* [EXCERPTED RECORDS]:
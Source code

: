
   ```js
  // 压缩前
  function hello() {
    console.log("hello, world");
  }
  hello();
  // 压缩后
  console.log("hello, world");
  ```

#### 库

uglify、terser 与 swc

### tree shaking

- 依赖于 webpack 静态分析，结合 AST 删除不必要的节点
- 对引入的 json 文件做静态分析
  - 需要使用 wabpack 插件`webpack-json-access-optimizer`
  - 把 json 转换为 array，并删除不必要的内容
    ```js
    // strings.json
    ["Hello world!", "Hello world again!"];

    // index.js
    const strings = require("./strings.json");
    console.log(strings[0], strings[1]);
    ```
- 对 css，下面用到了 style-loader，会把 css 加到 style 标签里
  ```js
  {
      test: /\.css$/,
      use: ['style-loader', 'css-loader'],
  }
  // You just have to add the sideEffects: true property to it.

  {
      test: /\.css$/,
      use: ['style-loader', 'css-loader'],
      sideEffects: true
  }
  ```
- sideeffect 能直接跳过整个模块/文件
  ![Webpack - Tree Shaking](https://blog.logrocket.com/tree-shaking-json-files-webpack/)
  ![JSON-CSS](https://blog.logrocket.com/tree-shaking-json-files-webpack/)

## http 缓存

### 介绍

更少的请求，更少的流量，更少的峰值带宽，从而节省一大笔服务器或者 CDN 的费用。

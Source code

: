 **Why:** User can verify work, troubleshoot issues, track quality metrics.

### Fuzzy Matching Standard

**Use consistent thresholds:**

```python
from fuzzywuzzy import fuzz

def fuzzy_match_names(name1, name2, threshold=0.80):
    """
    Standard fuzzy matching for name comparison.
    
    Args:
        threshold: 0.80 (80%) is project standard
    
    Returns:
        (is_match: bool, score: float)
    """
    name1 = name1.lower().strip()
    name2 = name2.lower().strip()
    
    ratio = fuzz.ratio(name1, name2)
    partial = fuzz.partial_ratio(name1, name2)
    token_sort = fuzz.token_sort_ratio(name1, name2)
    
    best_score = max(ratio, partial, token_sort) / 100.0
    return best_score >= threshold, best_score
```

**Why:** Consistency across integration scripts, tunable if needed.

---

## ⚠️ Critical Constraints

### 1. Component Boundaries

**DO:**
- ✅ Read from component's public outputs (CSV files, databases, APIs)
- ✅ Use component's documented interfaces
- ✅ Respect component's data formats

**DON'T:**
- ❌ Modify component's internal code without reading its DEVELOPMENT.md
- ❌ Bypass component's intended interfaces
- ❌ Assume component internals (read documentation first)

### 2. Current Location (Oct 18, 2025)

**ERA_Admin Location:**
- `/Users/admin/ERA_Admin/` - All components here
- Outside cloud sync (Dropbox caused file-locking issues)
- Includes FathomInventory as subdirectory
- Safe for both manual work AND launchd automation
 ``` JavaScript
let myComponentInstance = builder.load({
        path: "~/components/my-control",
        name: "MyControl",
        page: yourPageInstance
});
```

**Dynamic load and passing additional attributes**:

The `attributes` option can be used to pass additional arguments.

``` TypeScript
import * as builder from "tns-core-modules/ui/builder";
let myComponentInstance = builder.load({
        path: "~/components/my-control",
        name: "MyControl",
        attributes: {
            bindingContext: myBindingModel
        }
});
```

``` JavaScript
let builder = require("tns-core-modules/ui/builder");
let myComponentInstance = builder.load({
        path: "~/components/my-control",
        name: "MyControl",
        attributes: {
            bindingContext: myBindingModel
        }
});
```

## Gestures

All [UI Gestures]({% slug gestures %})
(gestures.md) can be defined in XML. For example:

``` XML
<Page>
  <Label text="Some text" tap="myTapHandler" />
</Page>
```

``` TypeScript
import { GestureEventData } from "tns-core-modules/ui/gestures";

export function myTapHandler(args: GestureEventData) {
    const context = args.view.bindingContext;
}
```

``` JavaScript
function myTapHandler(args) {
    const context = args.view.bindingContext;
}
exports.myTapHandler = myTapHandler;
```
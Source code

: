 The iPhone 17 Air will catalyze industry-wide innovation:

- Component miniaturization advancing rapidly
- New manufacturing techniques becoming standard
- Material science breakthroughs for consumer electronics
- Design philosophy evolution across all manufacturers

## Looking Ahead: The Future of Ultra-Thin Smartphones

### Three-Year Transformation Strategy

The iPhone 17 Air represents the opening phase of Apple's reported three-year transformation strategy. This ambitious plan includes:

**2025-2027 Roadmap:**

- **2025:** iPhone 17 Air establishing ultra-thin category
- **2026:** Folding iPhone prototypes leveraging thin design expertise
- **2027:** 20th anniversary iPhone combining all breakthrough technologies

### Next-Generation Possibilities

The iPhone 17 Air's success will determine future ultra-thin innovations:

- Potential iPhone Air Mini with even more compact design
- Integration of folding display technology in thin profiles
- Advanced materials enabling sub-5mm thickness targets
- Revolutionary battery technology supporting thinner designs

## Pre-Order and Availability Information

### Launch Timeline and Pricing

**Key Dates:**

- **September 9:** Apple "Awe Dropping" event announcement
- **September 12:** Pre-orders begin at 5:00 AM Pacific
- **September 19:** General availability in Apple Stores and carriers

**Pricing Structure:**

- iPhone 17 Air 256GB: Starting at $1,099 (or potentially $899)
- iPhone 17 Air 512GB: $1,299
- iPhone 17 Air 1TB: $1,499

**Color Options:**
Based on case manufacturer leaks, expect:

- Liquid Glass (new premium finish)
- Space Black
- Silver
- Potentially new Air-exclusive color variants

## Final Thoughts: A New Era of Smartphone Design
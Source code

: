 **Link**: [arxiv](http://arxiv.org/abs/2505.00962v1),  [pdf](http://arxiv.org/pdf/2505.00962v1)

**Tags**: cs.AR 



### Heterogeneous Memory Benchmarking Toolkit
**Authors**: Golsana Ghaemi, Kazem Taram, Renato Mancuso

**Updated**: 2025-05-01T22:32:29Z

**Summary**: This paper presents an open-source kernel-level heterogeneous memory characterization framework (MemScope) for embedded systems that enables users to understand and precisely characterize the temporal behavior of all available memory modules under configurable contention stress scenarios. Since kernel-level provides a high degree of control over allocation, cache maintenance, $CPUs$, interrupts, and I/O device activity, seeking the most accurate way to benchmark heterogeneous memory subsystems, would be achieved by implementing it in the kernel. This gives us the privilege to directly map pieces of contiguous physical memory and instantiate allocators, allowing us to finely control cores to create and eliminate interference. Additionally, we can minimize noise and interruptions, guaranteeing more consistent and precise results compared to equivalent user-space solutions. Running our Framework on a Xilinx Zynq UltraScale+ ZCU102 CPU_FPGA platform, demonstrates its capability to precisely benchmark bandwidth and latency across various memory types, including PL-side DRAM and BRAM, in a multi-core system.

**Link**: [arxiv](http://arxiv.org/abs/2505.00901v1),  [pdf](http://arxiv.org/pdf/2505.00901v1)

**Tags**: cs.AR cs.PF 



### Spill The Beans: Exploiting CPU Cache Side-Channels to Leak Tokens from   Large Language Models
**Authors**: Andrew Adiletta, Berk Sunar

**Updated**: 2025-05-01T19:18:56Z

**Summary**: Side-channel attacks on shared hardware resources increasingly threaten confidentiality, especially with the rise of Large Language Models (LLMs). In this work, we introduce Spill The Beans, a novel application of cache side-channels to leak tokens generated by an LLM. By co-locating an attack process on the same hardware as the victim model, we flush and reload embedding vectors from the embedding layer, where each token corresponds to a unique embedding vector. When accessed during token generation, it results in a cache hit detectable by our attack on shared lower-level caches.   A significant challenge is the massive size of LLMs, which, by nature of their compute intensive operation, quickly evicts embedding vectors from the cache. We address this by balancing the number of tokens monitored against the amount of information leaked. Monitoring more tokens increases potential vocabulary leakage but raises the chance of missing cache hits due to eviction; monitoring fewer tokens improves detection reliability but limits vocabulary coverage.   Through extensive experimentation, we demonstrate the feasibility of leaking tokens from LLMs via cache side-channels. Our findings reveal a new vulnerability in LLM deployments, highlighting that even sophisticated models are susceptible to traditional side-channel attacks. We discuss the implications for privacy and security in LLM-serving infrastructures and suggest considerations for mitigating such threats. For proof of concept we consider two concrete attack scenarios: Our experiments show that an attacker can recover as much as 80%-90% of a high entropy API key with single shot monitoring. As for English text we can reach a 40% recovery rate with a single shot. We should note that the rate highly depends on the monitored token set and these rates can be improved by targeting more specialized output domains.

* [PROBLEM STATEMENT]:
From the entries, copy out each line containing the word "json".

* [SOLUTION]:
- 对引入的 json 文件做静态分析
  - 需要使用 wabpack 插件`webpack-json-access-optimizer`
  - 把 json 转换为 array，并删除不必要的内容
    // strings.json
    const strings = require("./strings.json");
  ![Webpack - Tree Shaking](https://blog.logrocket.com/tree-shaking-json-files-webpack/)
  ![JSON-CSS](https://blog.logrocket.com/tree-shaking-json-files-webpack/)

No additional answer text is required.